I’m not the kale smoothie type. You may have guessed this. I enjoy eating well and feeling good about consuming the healthy vegetables I come across, but for the most part, eating vegetables (especially raw) just makes me crave a potato chip or other junk food right after.
But this is a new year, and I’m trying to eat more vegetables and less processed foods. We’ll see how that goes. In the meantime, these kale smoothies are not a tough sell. Honestly. It may seem weird, the idea of drinking your leafy greens, but it’s not as crazy as it sounds, because the kale and spinach blend down to nothing. It doesn’t taste like you’re drinking liquid kale. It tastes like you’re drinking something totally awesome that also happens to be totally awesome for you.
The smoothie is just slightly sweet and super versatile. You can make it your own by changing up the ingredients — prefer regular or soy milk? Go for it. Don’t like bananas? Leave them out. I like this combination just as it was presented, but I did use some mango the other day instead of a banana and found that was really good as well. I’ve also seen similar recipes that call for coconut milk and pineapple for a tropical twist.
I thought the smoothie might substitute a meal, but it doesn’t, really, at least not for me. I still need to eat solids. But this is the best, easiest way to get a good dose of your daily greens without having to munch through yet another boring salad.

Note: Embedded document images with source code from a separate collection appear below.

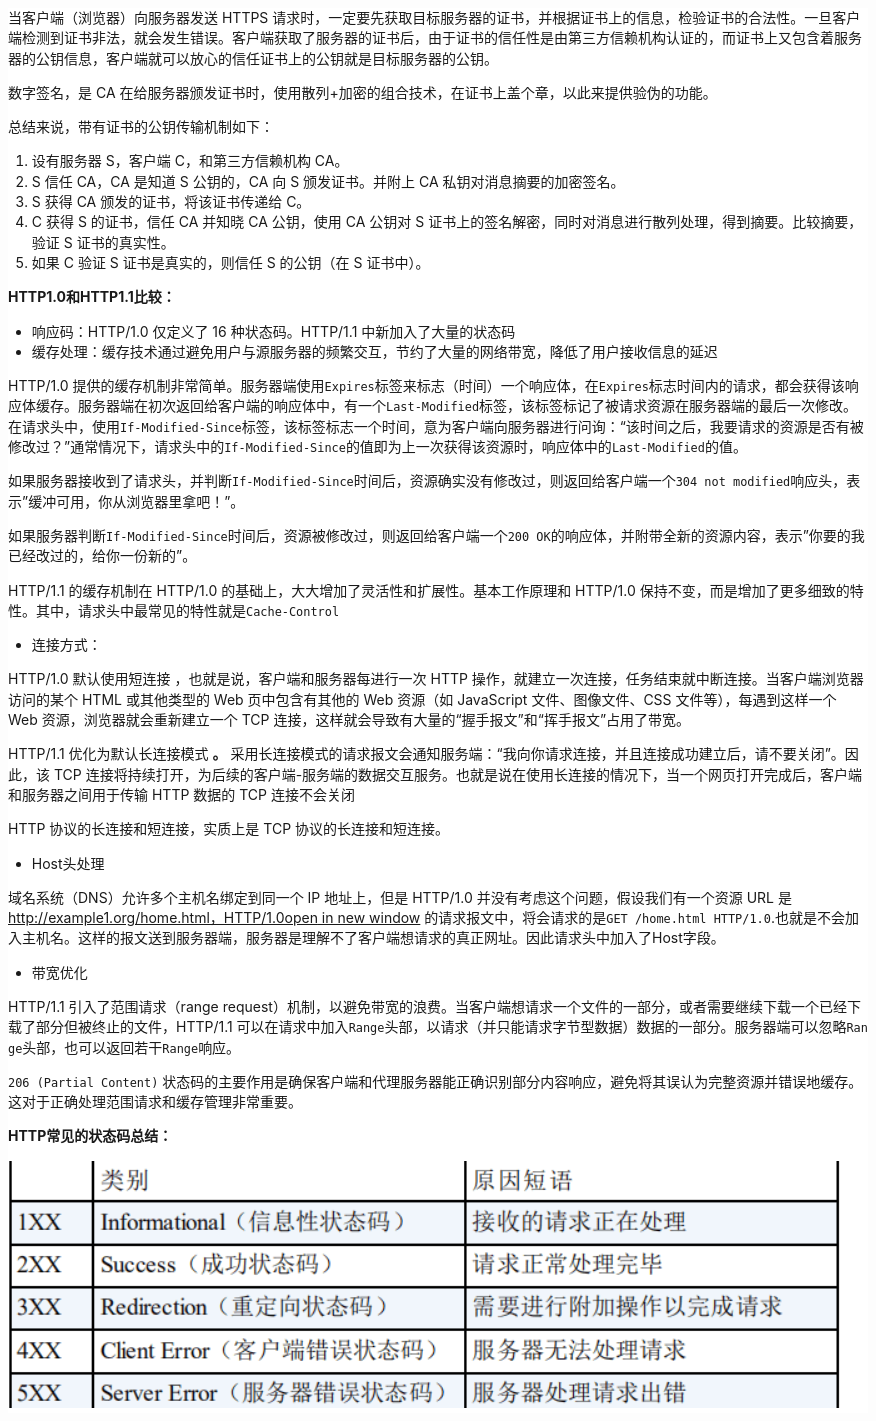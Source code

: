  当客户端（浏览器）向服务器发送 HTTPS 请求时，一定要先获取目标服务器的证书，并根据证书上的信息，检验证书的合法性。一旦客户端检测到证书非法，就会发生错误。客户端获取了服务器的证书后，由于证书的信任性是由第三方信赖机构认证的，而证书上又包含着服务器的公钥信息，客户端就可以放心的信任证书上的公钥就是目标服务器的公钥。

数字签名，是 CA 在给服务器颁发证书时，使用散列+加密的组合技术，在证书上盖个章，以此来提供验伪的功能。

总结来说，带有证书的公钥传输机制如下：

1. 设有服务器 S，客户端 C，和第三方信赖机构 CA。
2. S 信任 CA，CA 是知道 S 公钥的，CA 向 S 颁发证书。并附上 CA 私钥对消息摘要的加密签名。
3. S 获得 CA 颁发的证书，将该证书传递给 C。
4. C 获得 S 的证书，信任 CA 并知晓 CA 公钥，使用 CA 公钥对 S 证书上的签名解密，同时对消息进行散列处理，得到摘要。比较摘要，验证 S 证书的真实性。
5. 如果 C 验证 S 证书是真实的，则信任 S 的公钥（在 S 证书中）。

**HTTP1.0和HTTP1.1比较：**

+ 响应码：HTTP/1.0 仅定义了 16 种状态码。HTTP/1.1 中新加入了大量的状态码
+ 缓存处理：缓存技术通过避免用户与源服务器的频繁交互，节约了大量的网络带宽，降低了用户接收信息的延迟

HTTP/1.0 提供的缓存机制非常简单。服务器端使用`Expires`标签来标志（时间）一个响应体，在`Expires`标志时间内的请求，都会获得该响应体缓存。服务器端在初次返回给客户端的响应体中，有一个`Last-Modified`标签，该标签标记了被请求资源在服务器端的最后一次修改。在请求头中，使用`If-Modified-Since`标签，该标签标志一个时间，意为客户端向服务器进行问询：“该时间之后，我要请求的资源是否有被修改过？”通常情况下，请求头中的`If-Modified-Since`的值即为上一次获得该资源时，响应体中的`Last-Modified`的值。

如果服务器接收到了请求头，并判断`If-Modified-Since`时间后，资源确实没有修改过，则返回给客户端一个`304 not modified`响应头，表示”缓冲可用，你从浏览器里拿吧！”。

如果服务器判断`If-Modified-Since`时间后，资源被修改过，则返回给客户端一个`200 OK`的响应体，并附带全新的资源内容，表示”你要的我已经改过的，给你一份新的”。

 HTTP/1.1 的缓存机制在 HTTP/1.0 的基础上，大大增加了灵活性和扩展性。基本工作原理和 HTTP/1.0 保持不变，而是增加了更多细致的特性。其中，请求头中最常见的特性就是`Cache-Control`

+ 连接方式：

HTTP/1.0 默认使用短连接 ，也就是说，客户端和服务器每进行一次 HTTP 操作，就建立一次连接，任务结束就中断连接。当客户端浏览器访问的某个 HTML 或其他类型的 Web 页中包含有其他的 Web 资源（如 JavaScript 文件、图像文件、CSS 文件等），每遇到这样一个 Web 资源，浏览器就会重新建立一个 TCP 连接，这样就会导致有大量的“握手报文”和“挥手报文”占用了带宽。

HTTP/1.1 优化为默认长连接模式 **。** 采用长连接模式的请求报文会通知服务端：“我向你请求连接，并且连接成功建立后，请不要关闭”。因此，该 TCP 连接将持续打开，为后续的客户端-服务端的数据交互服务。也就是说在使用长连接的情况下，当一个网页打开完成后，客户端和服务器之间用于传输 HTTP 数据的 TCP 连接不会关闭

HTTP 协议的长连接和短连接，实质上是 TCP 协议的长连接和短连接。

+ Host头处理

 域名系统（DNS）允许多个主机名绑定到同一个 IP 地址上，但是 HTTP/1.0 并没有考虑这个问题，假设我们有一个资源 URL 是[http://example1.org/home.html，HTTP/1.0open in new window](http://example1.org/home.html%EF%BC%8CHTTP/1.0) 的请求报文中，将会请求的是`GET /home.html HTTP/1.0`.也就是不会加入主机名。这样的报文送到服务器端，服务器是理解不了客户端想请求的真正网址。因此请求头中加入了Host字段。

+ 带宽优化

HTTP/1.1 引入了范围请求（range request）机制，以避免带宽的浪费。当客户端想请求一个文件的一部分，或者需要继续下载一个已经下载了部分但被终止的文件，HTTP/1.1 可以在请求中加入`Range`头部，以请求（并只能请求字节型数据）数据的一部分。服务器端可以忽略`Range`头部，也可以返回若干`Range`响应。

`206 (Partial Content)` 状态码的主要作用是确保客户端和代理服务器能正确识别部分内容响应，避免将其误认为完整资源并错误地缓存。这对于正确处理范围请求和缓存管理非常重要。



**HTTP常见的状态码总结：**

![1725270748660-54651a06-2b20-4f74-bfbd-a4bcd0b6ade6.png](img/八股文（已经弃用）/IMG-20250528143140286.png)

The original recipe didn’t specify what kind of pear to use, how ripe it should be, or whether to peel it or leave the skin on. I use anjou pears that aren’t quite ripe yet, because while they aren’t as sweet as they could be, I’m impatient and don’t feel like waiting for the several days it takes for a pear to ripen from its rock-hard supermarket state.
When I first started making the smoothie, I was peeling the pear, but I’ve taken to leaving the skin on because there’s actually a lot of good stuff there, and there isn’t a huge difference between blending the pear with the skin on and off.
Lastly, peel and slice the banana before freezing so you can just add it straight from the freezer to the blender. I’m also experimenting with freezing the kale and spinach. (Update: The greens freeze and blend well straight from the freezer. However, I'd advise against freezing the pear, as you lose some of the sweetness of the fruit along the way.)
1 heaping cup spinach
1 heaping cup kale, tough stems removed
1.5 cups almond milk
½ pear (peeled or with skin on), chopped
1 frozen, sliced banana
1 tablespoon honey (optional — I omitted)
Blend spinach, kale and almond milk in a blender until smooth. Add pear and banana and continue to blend until all ingredients are incorporated.
Makes about two servings. You can keep the smoothie in an air-tight container in the fridge for a day or so.